Analysis and Uncertainty Quantification of Thermal Transport Measurements through Bayesian Parameter Estimation
Jeremy Drew, Shravan Godse, Yuxing Liang, Abhishek Pathak, Jonathan A. Malen, Rachel C. Kurchin
TL;DR
This work argues that Bayesian parameter estimation (BPE) provides a rigorous, interpretable framework for both fitting FDTR-based thermal models and quantifying uncertainty, by mapping the full parameter landscape and incorporating priors. Through a gold/sapphire FDTR study, the authors compare BPE against traditional approaches (LSR, RSS, MC, MSE mapping), demonstrating that BPE naturally captures multi-parameter correlations and measurement variability, and can reveal biased externally defined inputs (e.g., layer thickness).

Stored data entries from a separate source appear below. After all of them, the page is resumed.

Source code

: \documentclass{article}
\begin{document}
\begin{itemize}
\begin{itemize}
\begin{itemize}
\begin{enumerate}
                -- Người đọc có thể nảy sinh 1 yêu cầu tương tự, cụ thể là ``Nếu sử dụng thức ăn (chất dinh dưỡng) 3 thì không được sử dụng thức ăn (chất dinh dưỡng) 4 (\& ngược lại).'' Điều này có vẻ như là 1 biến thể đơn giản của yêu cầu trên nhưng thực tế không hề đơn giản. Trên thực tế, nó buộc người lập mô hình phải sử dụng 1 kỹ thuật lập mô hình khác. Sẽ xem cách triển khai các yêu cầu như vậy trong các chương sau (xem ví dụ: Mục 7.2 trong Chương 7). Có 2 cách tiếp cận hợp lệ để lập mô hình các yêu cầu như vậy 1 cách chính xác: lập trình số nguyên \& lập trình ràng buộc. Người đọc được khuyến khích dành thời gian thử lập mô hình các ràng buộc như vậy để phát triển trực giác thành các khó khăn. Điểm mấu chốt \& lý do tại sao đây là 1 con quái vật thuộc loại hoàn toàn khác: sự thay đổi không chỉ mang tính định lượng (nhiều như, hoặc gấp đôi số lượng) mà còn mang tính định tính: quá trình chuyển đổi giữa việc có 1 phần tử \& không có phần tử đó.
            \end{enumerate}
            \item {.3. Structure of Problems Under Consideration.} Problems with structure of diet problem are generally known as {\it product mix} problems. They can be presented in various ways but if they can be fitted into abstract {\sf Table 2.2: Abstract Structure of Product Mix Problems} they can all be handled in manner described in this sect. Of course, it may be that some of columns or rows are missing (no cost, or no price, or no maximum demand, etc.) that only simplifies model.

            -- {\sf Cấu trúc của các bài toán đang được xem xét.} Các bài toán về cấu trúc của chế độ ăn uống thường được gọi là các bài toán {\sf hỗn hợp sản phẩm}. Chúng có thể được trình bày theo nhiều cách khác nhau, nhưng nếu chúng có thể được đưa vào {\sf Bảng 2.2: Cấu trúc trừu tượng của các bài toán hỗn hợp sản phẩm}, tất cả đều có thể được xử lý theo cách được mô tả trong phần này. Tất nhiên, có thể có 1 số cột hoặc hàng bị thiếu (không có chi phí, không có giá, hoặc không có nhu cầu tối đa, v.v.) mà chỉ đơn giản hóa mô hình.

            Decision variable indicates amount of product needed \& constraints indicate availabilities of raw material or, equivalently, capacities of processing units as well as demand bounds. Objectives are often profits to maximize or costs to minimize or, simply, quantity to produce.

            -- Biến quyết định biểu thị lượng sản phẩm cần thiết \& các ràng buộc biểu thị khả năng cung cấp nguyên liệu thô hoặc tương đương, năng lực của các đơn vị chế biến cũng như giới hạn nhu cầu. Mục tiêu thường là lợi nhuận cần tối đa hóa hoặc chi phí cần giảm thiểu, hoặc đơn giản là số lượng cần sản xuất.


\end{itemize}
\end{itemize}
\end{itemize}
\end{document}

The results show that BPE can yield tighter, more physically plausible uncertainty and can shift inferred parameters when priors or fit quality are accounted for, especially in the presence of correlated inputs. Overall, the study highlights the practical benefits of BPE for uncertainty quantification in thermal transport measurements and provides code to reproduce the results.
Abstract
The thermal transport community is increasingly interested in rigorous uncertainty quantification (UQ) of their measurements. In this work, we argue that Bayesian parameter estimation (BPE) represents a powerful framework for both analysis/fitting and UQ. We provide a detailed walkthrough of the technique (including code to duplicate our results) and example analysis based on measuring the thermal conductance of a gold/sapphire interface with FDTR. Comparisons are made against traditional analysis/UQ techniques adopted by the thermal transport community. Notable advantages of BPE include the interpretability of its results, including the capacity to indicate incorrect input assumptions, as well as a way to balance overall goodness of fit against prior knowledge of feasible parameter values. In some cases, incorporating this additional information can affect not only the magnitude of error bars but the inferred values themselves.